April 25, 2010

Flashback: Polish leader expects Russian visa to attend Katyn commemoration | Top Russian news and analysis online | 'RIA Novosti' newswire

Polish leader expects Russian visa to attend Katyn commemoration | Top Russian news and analysis online | 'RIA Novosti' newswire
21:4404/02/2010
Polish President Lech Kaczynski said on Thursday he expected to get a Russian visa to be able to attend a memorial service in western Russia to mark the massacre of thousands of Polish POWs by Soviet forces in WWII.

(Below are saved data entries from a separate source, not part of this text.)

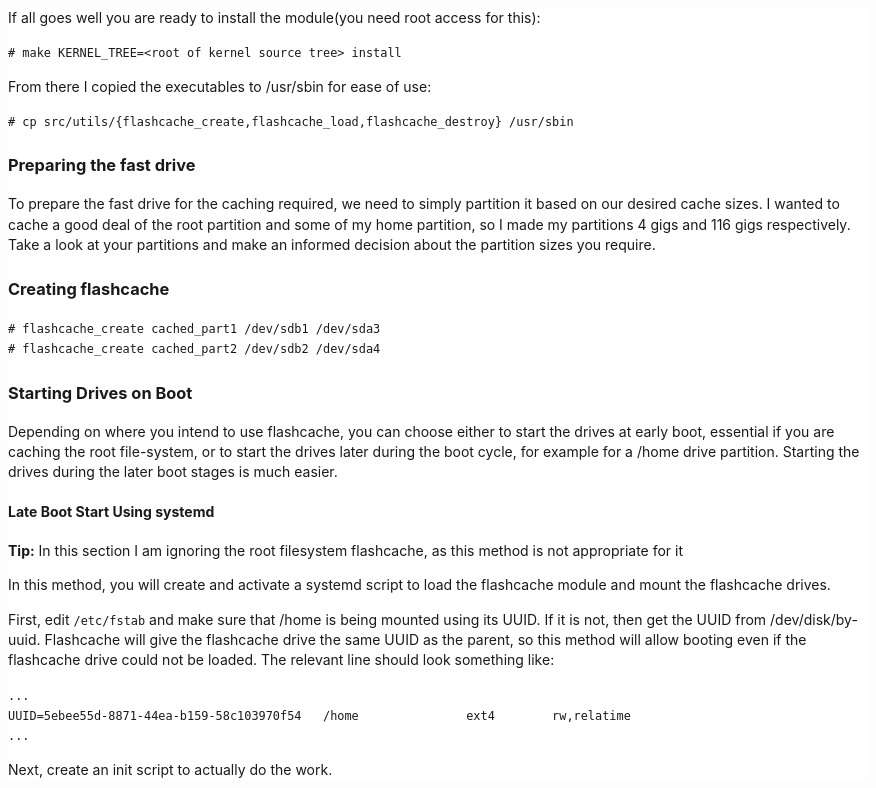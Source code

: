 If all goes well you are ready to install the module(you need root access for this):

```
# make KERNEL_TREE=<root of kernel source tree> install

```

From there I copied the executables to /usr/sbin for ease of use:

```
# cp src/utils/{flashcache_create,flashcache_load,flashcache_destroy} /usr/sbin

```

### Preparing the fast drive

To prepare the fast drive for the caching required, we need to simply partition it based on our desired cache sizes. I wanted to cache a good deal of the root partition and some of my home partition, so I made my partitions 4 gigs and 116 gigs respectively. Take a look at your partitions and make an informed decision about the partition sizes you require.

### Creating flashcache

```
# flashcache_create cached_part1 /dev/sdb1 /dev/sda3
# flashcache_create cached_part2 /dev/sdb2 /dev/sda4

```

### Starting Drives on Boot

Depending on where you intend to use flashcache, you can choose either to start the drives at early boot, essential if you are caching the root file-system, or to start the drives later during the boot cycle, for example for a /home drive partition. Starting the drives during the later boot stages is much easier.

#### Late Boot Start Using systemd

**Tip:** In this section I am ignoring the root filesystem flashcache, as this method is not appropriate for it

In this method, you will create and activate a systemd script to load the flashcache module and mount the flashcache drives.

First, edit `/etc/fstab` and make sure that /home is being mounted using its UUID. If it is not, then get the UUID from /dev/disk/by-uuid. Flashcache will give the flashcache drive the same UUID as the parent, so this method will allow booting even if the flashcache drive could not be loaded. The relevant line should look something like:

```
...
UUID=5ebee55d-8871-44ea-b159-58c103970f54   /home               ext4        rw,relatime
...
```

Next, create an init script to actually do the work.
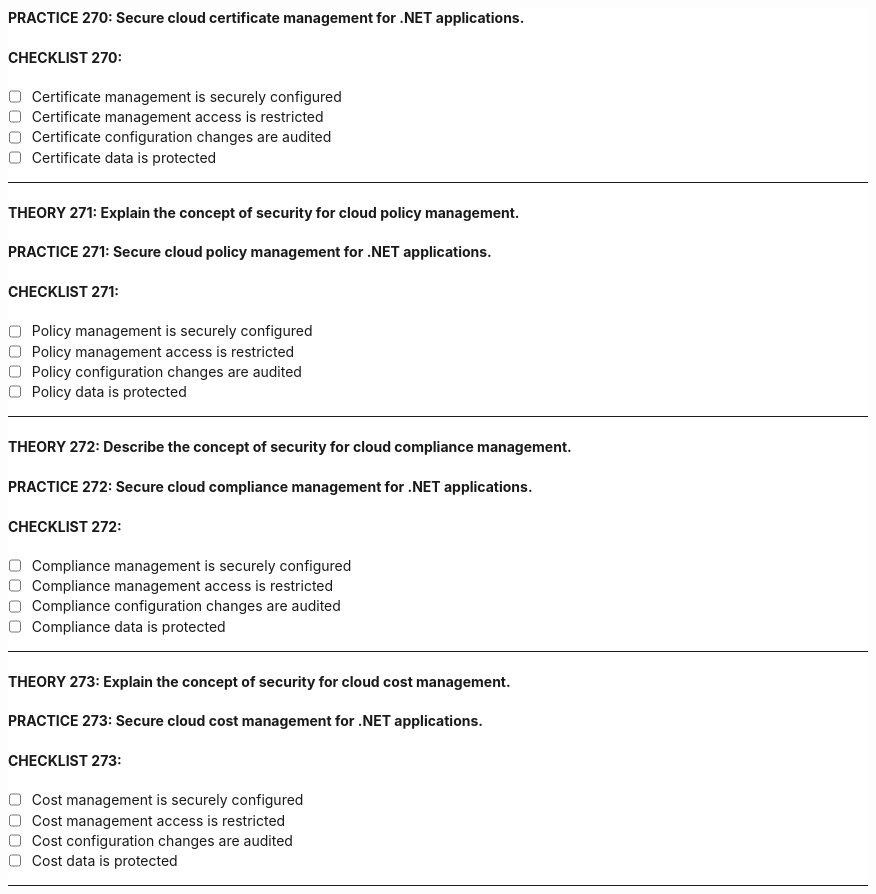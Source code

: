 #### PRACTICE 270: Secure cloud certificate management for .NET applications.

#### CHECKLIST 270:

- [ ] Certificate management is securely configured
- [ ] Certificate management access is restricted
- [ ] Certificate configuration changes are audited
- [ ] Certificate data is protected

---

#### THEORY 271: Explain the concept of security for cloud policy management.

#### PRACTICE 271: Secure cloud policy management for .NET applications.

#### CHECKLIST 271:

- [ ] Policy management is securely configured
- [ ] Policy management access is restricted
- [ ] Policy configuration changes are audited
- [ ] Policy data is protected

---

#### THEORY 272: Describe the concept of security for cloud compliance management.

#### PRACTICE 272: Secure cloud compliance management for .NET applications.

#### CHECKLIST 272:

- [ ] Compliance management is securely configured
- [ ] Compliance management access is restricted
- [ ] Compliance configuration changes are audited
- [ ] Compliance data is protected

---

#### THEORY 273: Explain the concept of security for cloud cost management.

#### PRACTICE 273: Secure cloud cost management for .NET applications.

#### CHECKLIST 273:

- [ ] Cost management is securely configured
- [ ] Cost management access is restricted
- [ ] Cost configuration changes are audited
- [ ] Cost data is protected

---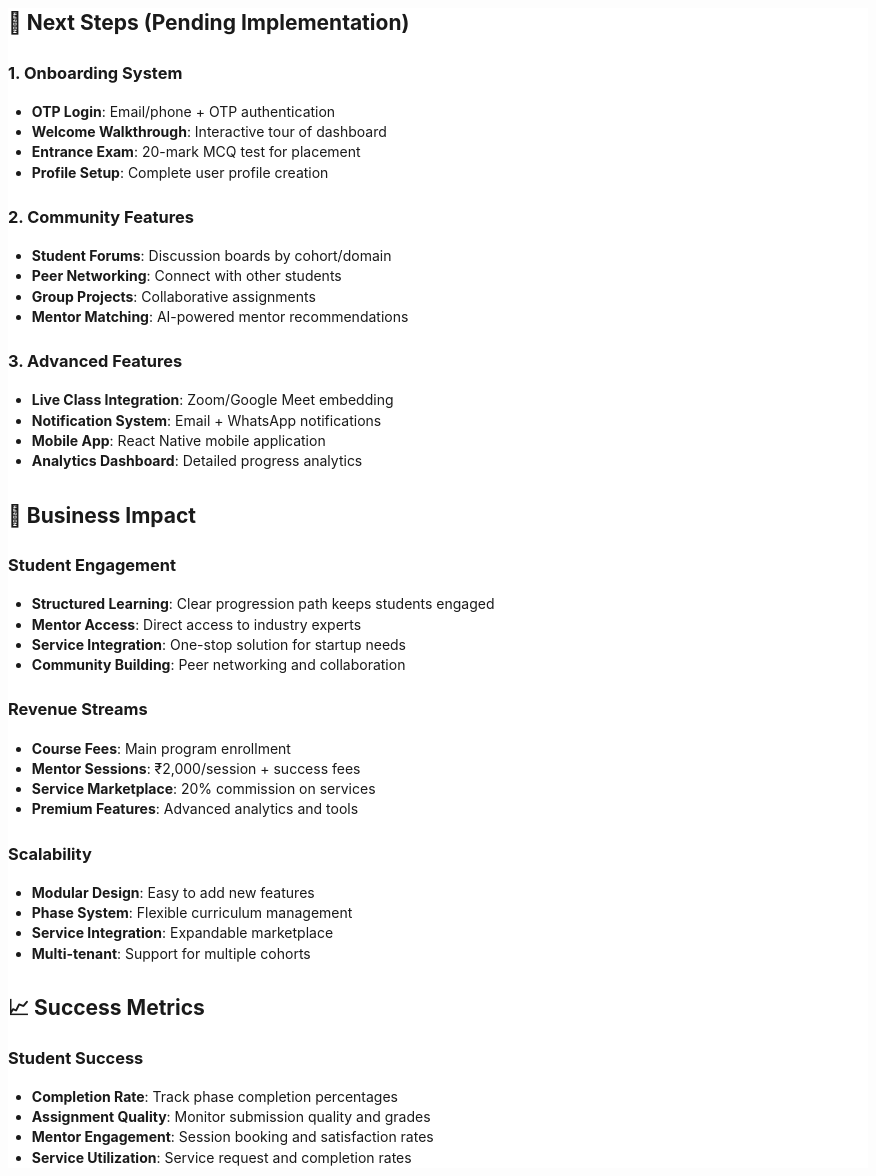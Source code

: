 ## 🚀 Next Steps (Pending Implementation)

### 1. Onboarding System
- **OTP Login**: Email/phone + OTP authentication
- **Welcome Walkthrough**: Interactive tour of dashboard
- **Entrance Exam**: 20-mark MCQ test for placement
- **Profile Setup**: Complete user profile creation

### 2. Community Features
- **Student Forums**: Discussion boards by cohort/domain
- **Peer Networking**: Connect with other students
- **Group Projects**: Collaborative assignments
- **Mentor Matching**: AI-powered mentor recommendations

### 3. Advanced Features
- **Live Class Integration**: Zoom/Google Meet embedding
- **Notification System**: Email + WhatsApp notifications
- **Mobile App**: React Native mobile application
- **Analytics Dashboard**: Detailed progress analytics

## 🎯 Business Impact

### Student Engagement
- **Structured Learning**: Clear progression path keeps students engaged
- **Mentor Access**: Direct access to industry experts
- **Service Integration**: One-stop solution for startup needs
- **Community Building**: Peer networking and collaboration

### Revenue Streams
- **Course Fees**: Main program enrollment
- **Mentor Sessions**: ₹2,000/session + success fees
- **Service Marketplace**: 20% commission on services
- **Premium Features**: Advanced analytics and tools

### Scalability
- **Modular Design**: Easy to add new features
- **Phase System**: Flexible curriculum management
- **Service Integration**: Expandable marketplace
- **Multi-tenant**: Support for multiple cohorts

## 📈 Success Metrics

### Student Success
- **Completion Rate**: Track phase completion percentages
- **Assignment Quality**: Monitor submission quality and grades
- **Mentor Engagement**: Session booking and satisfaction rates
- **Service Utilization**: Service request and completion rates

Russian Prime Minister Vladimir Putin invited his Polish counterpart Donald Tusk on Wednesday to attend a memorial service in April to mark the 1940 massacre. Tusk confirmed his participation in the event later in the day.
Kaczynski expressed satisfaction that Tusk had accepted Putin's invitation.
"Poland's top representative is president, and I will also be there [in Katyn]," he said.
"I hope I will get the [Russian] visa," the Polish president added.
Over 20,000 Polish officers, police and civilians taken prisoner during the 1939 partitioning of Poland by the Soviet Union and Nazi Germany were killed in the Katyn forest, as well as in prisons and other locations, by the NKVD, the forerunner of the KGB.
The Soviet Union acknowledged the massacre in 1990. Modern Russia also recognized Soviet responsibility for the mass shooting, but has not classified it as a war crime, something Warsaw has demanded.
The two Slavic nations have recently been at odds over Soviet leader Joseph Stalin's 1939 deal with Nazi Germany, which Warsaw says triggered the invasion of Poland and the start of WWII.
Putin moved to heal the rift over the massacre and the 1939 deal when he visited Poland in September to mark the 70th anniversary of its invasion. He called the killings "a crime" but urged "forgiveness." He said all European countries bear their share of responsibility for the outbreak of the war.